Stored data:
######

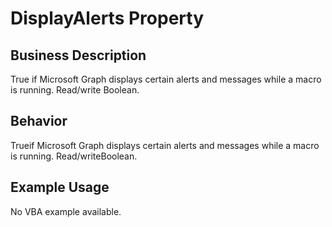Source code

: # DisplayAlerts Property

## Business Description
True if Microsoft Graph displays certain alerts and messages while a macro is running. Read/write Boolean.

## Behavior
Trueif Microsoft Graph displays certain alerts and messages while a macro is running. Read/writeBoolean.

## Example Usage
No VBA example available.
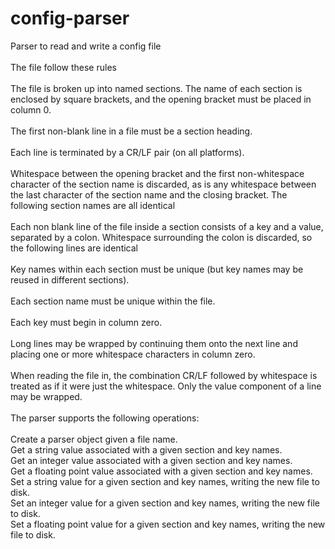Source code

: # config-parser
Parser to read and write a config file
<br>
<br>
The file follow these rules
<br>
<br>
The file is broken up into named sections. The name of each section is enclosed by square brackets, and the opening bracket must be placed in column 0.
<br>
<br>
The first non-blank line in a file must be a section heading.
<br>
<br>
Each line is terminated by a CR/LF pair (on all platforms).
<br>
<br>
Whitespace between the opening bracket and the first non-whitespace character of the section name is discarded, as is any whitespace between the last character of the section name and the closing bracket. The following section names are all identical
<br>
<br>
Each non blank line of the file inside a section consists of a key and a value, separated by a colon. Whitespace surrounding the colon is discarded, so the following lines are identical
<br>
<br>
Key names within each section must be unique (but key names may be reused in different sections).
<br>
<br>
Each section name must be unique within the file.
<br>
<br>
Each key must begin in column zero.
<br>
<br>
Long lines may be wrapped by continuing them onto the next line and placing one or more whitespace characters in column zero.
<br>
<br>
When reading the file in, the combination CR/LF followed by whitespace is treated as if it were just the whitespace. Only the value component of a line may be wrapped.
<br>
<br>
The parser supports the following operations:
<br>
<br>
Create a parser object given a file name.
<br>
Get a string value associated with a given section and key names.
<br>
Get an integer value associated with a given section and key names.
<br>
Get a floating point value associated with a given section and key names.
<br>
Set a string value for a given section and key names, writing the new file to disk.
<br>
Set an integer value for a given section and key names, writing the new file to disk.
<br>
Set a floating point value for a given section and key names, writing the new file to disk.
<br>
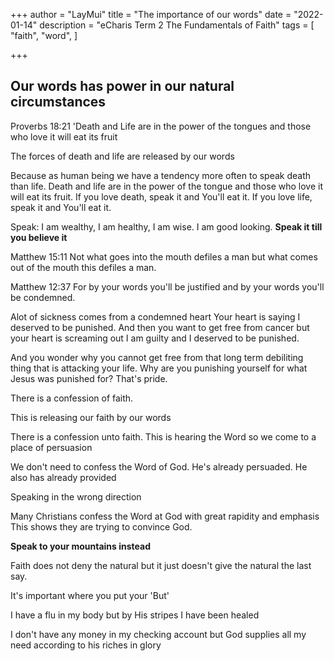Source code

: +++
author = "LayMui"
title = "The importance of our words"
date = "2022-01-14"
description = "eCharis Term 2 The Fundamentals of Faith"
tags = [
    "faith", "word", 
]

+++

## Our words has power in our natural circumstances

Proverbs 18:21 'Death and Life are in the power of the tongues and those who love it will eat its fruit

The forces of death and life are released by our words

Because as human being we have a tendency more often to speak death than life.
Death and life are in the power of the tongue and those who love it will eat its fruit.
If you love death, speak it and You'll eat it.
If you love life, speak it and You'll eat it.

Speak: I am wealthy, I am healthy, I am wise. I am good looking.
**Speak it till you believe it**

Matthew 15:11 Not what goes into the mouth defiles a man but what comes out of the mouth
this defiles a man.

Matthew 12:37 For by your words you'll be justified and by your words you'll be condemned.

Alot of sickness comes from a condemned heart
Your heart is saying I deserved to be punished. And then you want to get free from cancer
but your heart is screaming out I am guilty and I deserved to be punished.

And you wonder why you cannot get free from that long term debiliting thing that is attacking
your life.
Why are you punishing yourself for what Jesus was punished for? That's pride.

There is a confession of faith.

This is releasing our faith by our words

There is a confession unto faith.
This is hearing the Word so we come to a place of persuasion

We don't need to confess the Word of God.
He's already persuaded. He also has already provided

Speaking in the wrong direction

Many Christians confess the Word at God with great rapidity and emphasis
This shows they are trying to convince God.

**Speak to your mountains instead**

Faith does not deny the natural but it just doesn't give the natural the last say.

It's important where you put your 'But'

I have a flu in my body but by His stripes I have been healed

I don't have any money in my checking account but God supplies all my need according to his riches in glory

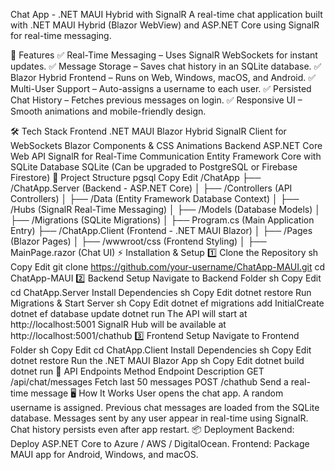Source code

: Chat App - .NET MAUI Hybrid with SignalR
A real-time chat application built with .NET MAUI Hybrid (Blazor WebView) and ASP.NET Core using SignalR for real-time messaging.

🚀 Features
✅ Real-Time Messaging – Uses SignalR WebSockets for instant updates.
✅ Message Storage – Saves chat history in an SQLite database.
✅ Blazor Hybrid Frontend – Runs on Web, Windows, macOS, and Android.
✅ Multi-User Support – Auto-assigns a username to each user.
✅ Persisted Chat History – Fetches previous messages on login.
✅ Responsive UI – Smooth animations and mobile-friendly design.

🛠 Tech Stack
Frontend
.NET MAUI Blazor Hybrid
SignalR Client for WebSockets
Blazor Components & CSS Animations
Backend
ASP.NET Core Web API
SignalR for Real-Time Communication
Entity Framework Core with SQLite
Database
SQLite (Can be upgraded to PostgreSQL or Firebase Firestore)
📂 Project Structure
pgsql
Copy
Edit
/ChatApp
 ├── /ChatApp.Server (Backend - ASP.NET Core)
 │   ├── /Controllers (API Controllers)
 │   ├── /Data (Entity Framework Database Context)
 │   ├── /Hubs (SignalR Real-Time Messaging)
 │   ├── /Models (Database Models)
 │   ├── /Migrations (SQLite Migrations)
 │   ├── Program.cs (Main Application Entry)
 ├── /ChatApp.Client (Frontend - .NET MAUI Blazor)
 │   ├── /Pages (Blazor Pages)
 │   ├── /wwwroot/css (Frontend Styling)
 │   ├── MainPage.razor (Chat UI)
⚡️ Installation & Setup
1️⃣ Clone the Repository
sh
Copy
Edit
git clone https://github.com/your-username/ChatApp-MAUI.git
cd ChatApp-MAUI
2️⃣ Backend Setup
Navigate to Backend Folder
sh
Copy
Edit
cd ChatApp.Server
Install Dependencies
sh
Copy
Edit
dotnet restore
Run Migrations & Start Server
sh
Copy
Edit
dotnet ef migrations add InitialCreate
dotnet ef database update
dotnet run
The API will start at http://localhost:5001
SignalR Hub will be available at http://localhost:5001/chathub
3️⃣ Frontend Setup
Navigate to Frontend Folder
sh
Copy
Edit
cd ChatApp.Client
Install Dependencies
sh
Copy
Edit
dotnet restore
Run the .NET MAUI Blazor App
sh
Copy
Edit
dotnet build
dotnet run
📌 API Endpoints
Method	Endpoint	Description
GET	/api/chat/messages	Fetch last 50 messages
POST	/chathub	Send a real-time message
🖥️ How It Works
User opens the chat app.
A random username is assigned.
Previous chat messages are loaded from the SQLite database.
Messages sent by any user appear in real-time using SignalR.
Chat history persists even after app restart.
📦 Deployment
Backend: Deploy ASP.NET Core to Azure / AWS / DigitalOcean.
Frontend: Package MAUI app for Android, Windows, and macOS.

######

▶ **Problem statement**: From the entries above, restate word for word the lines from the line containing "importance of our" to the line containing "this defiles a man.", both ends included, and nothing more.

▶ **Your solution**:
title = "The importance of our words"
date = "2022-01-14"
description = "eCharis Term 2 The Fundamentals of Faith"
tags = [
    "faith", "word", 
]

+++

## Our words has power in our natural circumstances

Proverbs 18:21 'Death and Life are in the power of the tongues and those who love it will eat its fruit

The forces of death and life are released by our words

Because as human being we have a tendency more often to speak death than life.
Death and life are in the power of the tongue and those who love it will eat its fruit.
If you love death, speak it and You'll eat it.
If you love life, speak it and You'll eat it.

Speak: I am wealthy, I am healthy, I am wise. I am good looking.
**Speak it till you believe it**

Matthew 15:11 Not what goes into the mouth defiles a man but what comes out of the mouth
this defiles a man.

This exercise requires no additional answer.